Gebt Kane oder Olise den Ballon d’Or!

Nach dem Finale in der Champions League ist die Saison endgültig vorbei. In der Partie zwischen PSG und Arsenal wurde ein Sieger ermittelt, doch es gibt auch eine weitere Erkenntnis. Der SPORT1-Kommentar.
Harry Kane richtet nach der überreichten Meisterschale den Blick auf das Pokal-Finale nächste Woche. Dann wird der Bayern-Star aber plötzlich unterbrochen.
Nach dem Finale in der Champions League ist die Saison endgültig vorbei. In der Partie zwischen PSG und Arsenal wurde ein Sieger ermittelt, doch es gibt auch eine weitere Erkenntnis. Der SPORT1-Kommentar.
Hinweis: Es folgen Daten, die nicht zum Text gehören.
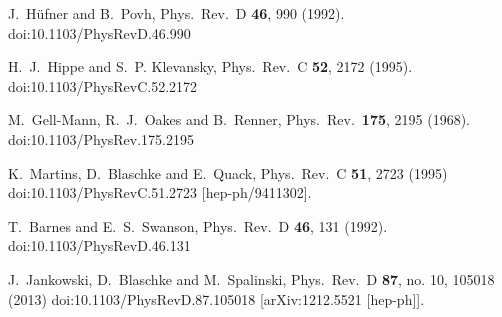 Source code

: \documentclass[12pt]{article}
\begin{document}
\begin{thebibliography}{99}
  J.~H{\"u}fner and B.~Povh,
  Phys.\ Rev.\ D {\bf 46}, 990 (1992).
  doi:10.1103/PhysRevD.46.990


  H.~J.~Hippe and S.~P. Klevansky,
  Phys.\ Rev.\ C {\bf 52}, 2172 (1995).
  doi:10.1103/PhysRevC.52.2172
	
  M.~Gell-Mann, R.~J.~Oakes and B.~Renner,
  Phys.\ Rev.\  {\bf 175}, 2195 (1968).
  doi:10.1103/PhysRev.175.2195
	
  K.~Martins, D.~Blaschke and E.~Quack,
  Phys.\ Rev.\ C {\bf 51}, 2723 (1995)
  doi:10.1103/PhysRevC.51.2723
  [hep-ph/9411302].

  T.~Barnes and E.~S.~Swanson,
  Phys.\ Rev.\ D {\bf 46}, 131 (1992).
  doi:10.1103/PhysRevD.46.131
%
	
  J.~Jankowski, D.~Blaschke and M.~Spalinski,
  Phys.\ Rev.\ D {\bf 87}, no. 10, 105018 (2013)
  doi:10.1103/PhysRevD.87.105018
  [arXiv:1212.5521 [hep-ph]].
	

\end{thebibliography}
\end{document}
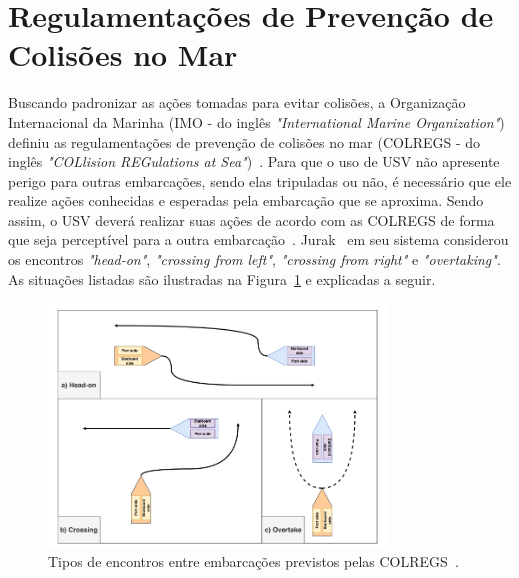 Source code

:     \section{Regulamentações de Prevenção de Colisões no Mar}\label{subchap2:colregs}
        Buscando padronizar as ações tomadas para evitar colisões, a Organização Internacional da Marinha (IMO - do inglês \textit{"International Marine Organization"}) definiu as regulamentações de prevenção de colisões no mar (COLREGS - do inglês \textit{"COLlision REGulations at Sea"})~\cite{COLREGS}.
        Para que o uso de USV não apresente perigo para outras embarcações, sendo elas tripuladas ou não, é necessário que ele realize ações conhecidas e esperadas pela embarcação que se aproxima. Sendo assim, o USV deverá realizar suas ações de acordo com as COLREGS de forma que seja perceptível para a outra embarcação~\cite{KUWATA2014110}. Jurak~\cite{JURAK2020} em seu sistema considerou os encontros \textit{"head-on"}, \textit{"crossing from left"}, \textit{"crossing from right"} e \textit{"overtaking"}. As situações listadas são ilustradas na Figura~\ref{fig:Jurak2020_colregsSituations} e explicadas a seguir. 
        
        \begin{figure}
            \centering
            \includegraphics[width=0.8\textwidth]{fig/chap2/colregs_situations.png}
            \caption{Tipos de encontros entre embarcações previstos pelas COLREGS~\cite{JURAK2020}.}
            \label{fig:Jurak2020_colregsSituations}
        \end{figure}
Es ist seit vielen Jahren eine Binsenweisheit: Die besten Chancen, den Ballon d’Or zu gewinnen, hat man, wenn man die Champions League gewonnen hat. Dass der größte europäische Titel ein gutes Argument ist, ist unbestritten. Doch das Finale zwischen PSG und Arsenal am Samstagabend hat gezeigt, dass allein aufgrund eines Triumphs dort kein Preis vergeben werden darf.

Fakt ist: Bei beiden Teams tat sich kein echter Held hervor, der dem Spiel seinen Stempel aufgedrückt hätte. Auch war niemand zu sehen, der eine sehr gute Saisonleistung mit einer Gala in Budapest gekrönt hätte. Es war ein eher „normales“ Finale. Das an sich ist natürlich nicht schlimm, doch die Stimmberechtigten sollten eine Schlussfolgerung ziehen.
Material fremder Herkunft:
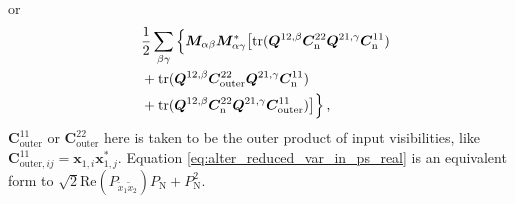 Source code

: \documentclass[12pt,a4paper]{article}
\begin{document}
or 
\begin{align}
\label{eq:alter_reduced_var_in_ps_real}
    & \frac{1}{2} \sum_{\beta\gamma} 
    \Big\{\bm{M}_{\alpha\beta} \bm{M}_{\alpha\gamma}^* \big[\text{tr}(\bm{Q}^{12,\beta} \bm{C}_\text{n}^{22} \bm{Q}^{21,\gamma} \bm{C}_\text{n}^{11}) 
    \notag \\
    \phantom{=} & + \text{tr}(\bm{Q}^{12,\beta} \bm{C}_\text{outer}^{22} \bm{Q}^{21,\gamma} \bm{C}_\text{n}^{11}) 
    \notag \\ 
    \phantom{=} & + \text{tr}(\bm{Q}^{12,\beta} \bm{C}_\text{n}^{22} \bm{Q}^{21,\gamma} \bm{C}_\text{outer}^{11}) \big]  \Big\}\,,
\end{align}
$\bm{C}_\text{outer}^{11}$ or $\bm{C}_\text{outer}^{22}$ here is taken to be the outer product of input visibilities, like $\bm{C}_{\text{outer}, ij}^{11} = \bm{x}_{1,i} \bm{x}_{1,j}^*$. Equation \ref{eq:alter_reduced_var_in_ps_real}
is an equivalent form to $\sqrt{2}\text{Re} (P_{\tilde{x}_1\tilde{x}_2}) P_\text{N} + P_\text{N}^2$. 
\end{document}
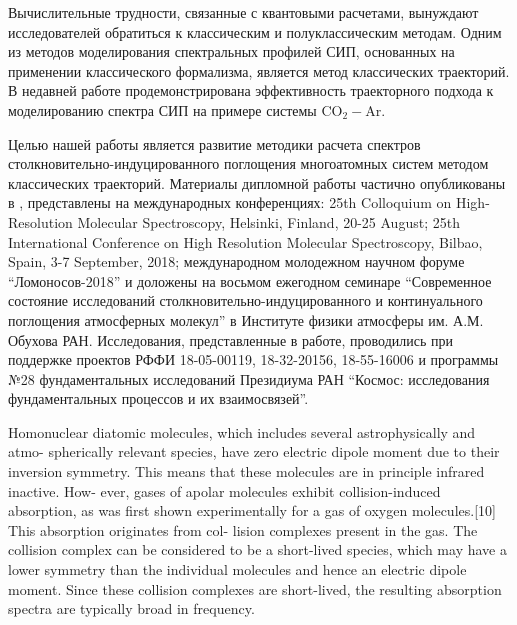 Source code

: Вычислительные трудности, связанные с квантовыми расчетами, вынуждают исследователей обратиться к классическим и полуклассическим методам. Одним из методов моделирования спектральных профилей СИП, основанных на применении классического формализма, является метод классических траекторий. В недавней работе \cite{oparin2017} продемонстрирована эффективность траекторного подхода к моделированию спектра СИП на примере системы CO$_2-$Ar. \par
Целью нашей работы является развитие методики расчета спектров столкновительно-индуцированного поглощения многоатомных систем методом классических траекторий. Материалы дипломной работы частично опубликованы в \cite{chistikov2018}, представлены на международных конференциях: 25th Colloquium on High-Resolution Molecular Spectroscopy, Helsinki, Finland, 20-25 August; 25th International Conference on High Resolution Molecular Spectroscopy, Bilbao, Spain, 3-7 September, 2018; международном молодежном научном форуме \enquote{Ломоносов-2018} и доложены на восьмом ежегодном семинаре \enquote{Современное состояние исследований столкновительно-индуцированного и континуального поглощения атмосферных молекул} в Институте физики атмосферы им. А.М. Обухова РАН. Исследования, представленные в работе, проводились при поддержке проектов РФФИ 18-05-00119, 18-32-20156, 18-55-16006 и программы №28 фундаментальных исследований Президиума РАН \enquote{Космос: исследования фундаментальных процессов и их взаимосвязей}.  

\iffalse
Homonuclear diatomic molecules, which includes several astrophysically and atmo-
spherically relevant species, have zero electric dipole moment due to their inversion
symmetry. This means that these molecules are in principle infrared inactive. How-
ever, gases of apolar molecules exhibit collision-induced absorption, as was first shown
experimentally for a gas of oxygen molecules.[10] This absorption originates from col-
lision complexes present in the gas. The collision complex can be considered to be a
short-lived species, which may have a lower symmetry than the individual molecules
and hence an electric dipole moment. Since these collision complexes are short-lived,
the resulting absorption spectra are typically broad in frequency.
Kane und Olise – wer soll sonst Sieger sein?

Sie lautet: Auch Profis, die es mit ihren Teams nicht ins Endspiel geschafft haben, sind ernsthafte Kandidaten auf den goldenen Ball – allen voran Harry Kane und Michael Olise.
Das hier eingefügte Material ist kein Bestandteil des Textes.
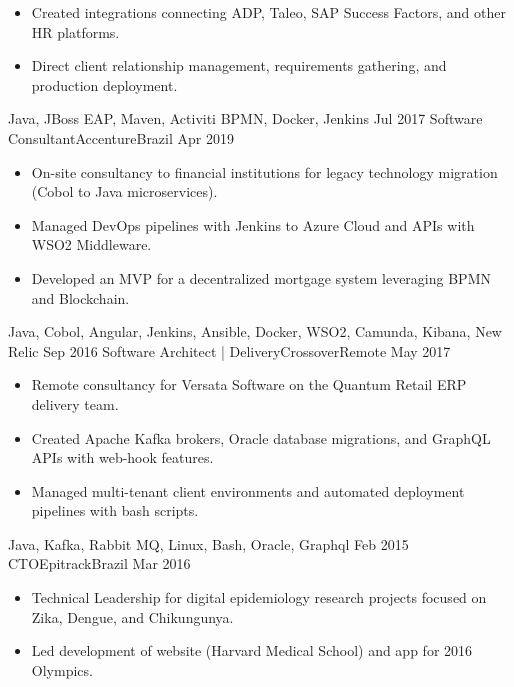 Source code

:\begin{experiences}
{\begin{itemize}
                        \item Created integrations connecting ADP, Taleo, SAP Success Factors, and other HR platforms.
                        \item Direct client relationship management, requirements gathering, and production deployment.          
                      \end{itemize}
                    }
                    {Java, JBoss EAP, Maven, Activiti BPMN, Docker, Jenkins}
  \emptySeparator
  \experience
    {Jul 2017}     {Software Consultant}{Accenture}{Brazil}
    {Apr 2019}    {
                      \begin{itemize}
                        \item On-site consultancy to financial institutions for legacy technology migration (Cobol to Java microservices).
                        \item Managed DevOps pipelines with Jenkins to Azure Cloud and APIs with WSO2 Middleware.
                        \item Developed an MVP for a decentralized mortgage system leveraging BPMN and Blockchain.
                      \end{itemize}
                    }
                    {Java, Cobol, Angular, Jenkins, Ansible, Docker, WSO2, Camunda, Kibana, New Relic}
  \emptySeparator
  \experience
    {Sep 2016}     {Software Architect | Delivery}{Crossover}{Remote}
    {May 2017}    {
                      \begin{itemize}
                        \item Remote consultancy for Versata Software on the Quantum Retail ERP delivery team.
                        \item Created Apache Kafka brokers, Oracle database migrations, and GraphQL APIs with web-hook features.
                        \item Managed multi-tenant client environments and automated deployment pipelines with bash scripts.
                      \end{itemize}
                    }
                    {Java, Kafka, Rabbit MQ, Linux, Bash, Oracle, Graphql}
  \emptySeparator
  \experience
    {Feb 2015}     {CTO}{Epitrack}{Brazil}
    {Mar 2016}    {
                      \begin{itemize}
                        \item Technical Leadership for digital epidemiology research projects focused on Zika, Dengue, and Chikungunya.
                        \item Led development of  website (Harvard Medical School) and  app for 2016 Olympics.

\end{itemize}}
\end{experiences}
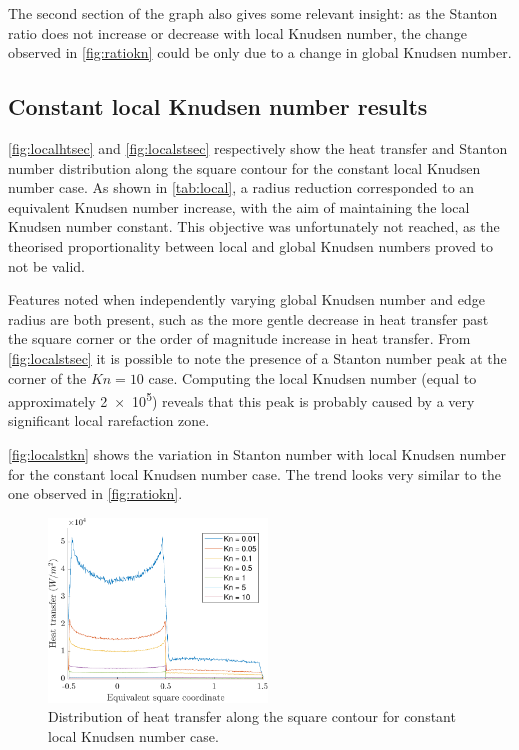 The second section of the graph also gives some relevant insight: as the Stanton ratio does not increase or decrease with local Knudsen number, the change observed in \autoref{fig:ratiokn} could be only due to a change in global Knudsen number.

\subsection{Constant local Knudsen number results}
\autoref{fig:localhtsec} and \autoref{fig:localstsec} respectively show the heat transfer and Stanton number distribution along the square contour for the constant local Knudsen number case. As shown in \autoref{tab:local}, a radius reduction corresponded to an equivalent Knudsen number increase, with the aim of maintaining the local Knudsen number constant. This objective was unfortunately not reached, as the theorised proportionality between local and global Knudsen numbers proved to not be valid.

Features noted when independently varying global Knudsen number and edge radius are both present, such as the more gentle decrease in heat transfer past the square corner or the order of magnitude increase in heat transfer. From \autoref{fig:localstsec} it is possible to note the presence of a Stanton number peak at the corner of the $Kn = 10$ case. Computing the local Knudsen number (equal to approximately \num{2e5}) reveals that this peak is probably caused by a very significant local rarefaction zone.

\autoref{fig:localstkn} shows the variation in Stanton number with local Knudsen number for the constant local Knudsen number case. The trend looks very similar to the one observed in \autoref{fig:ratiokn}.

\begin{figure}[H]
    \centering
    \includegraphics[width=0.52\textwidth]{Images/4. Results/local/htsec.pdf}
    \caption{Distribution of heat transfer along the square contour for constant local Knudsen number case.}
    \label{fig:localhtsec}
\end{figure}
Die beiden Bayern-Stars haben eine konstante Saison auf sehr hohem Niveau gespielt und selbst neutrale Fans immer wieder begeistert.

Sicher, es steht noch die Weltmeisterschaft an, bei der sie ebenfalls abliefern müssen – doch nach aktuellem Stand kann man getrost sagen: Gebt einem von beiden den Ballon d’Or! Wer soll bitte sonst der Sieger sein?

Titel in der Champions League nicht mehr als ein Indiz

Die Ehrung, die Ende Oktober erstmals in London stattfindet, ist seit jeher Vorlage für viele Diskussionen. Jetzt hätten die stimmberechtigten Journalistinnen und Journalisten die Möglichkeit, den Blick zu weiten und damit dem Vorwurf der Kungelei zu begegnen.

Zu einem guten Teil auf die Spieler des Champions-League-Siegers zu schauen, ist berechtigt. Doch mehr als ein Indiz ist der Titel nicht.

Auch ohne ihn kann man den Ballon d’Or verdient haben. Bei Kane und Olise ist das der Fall.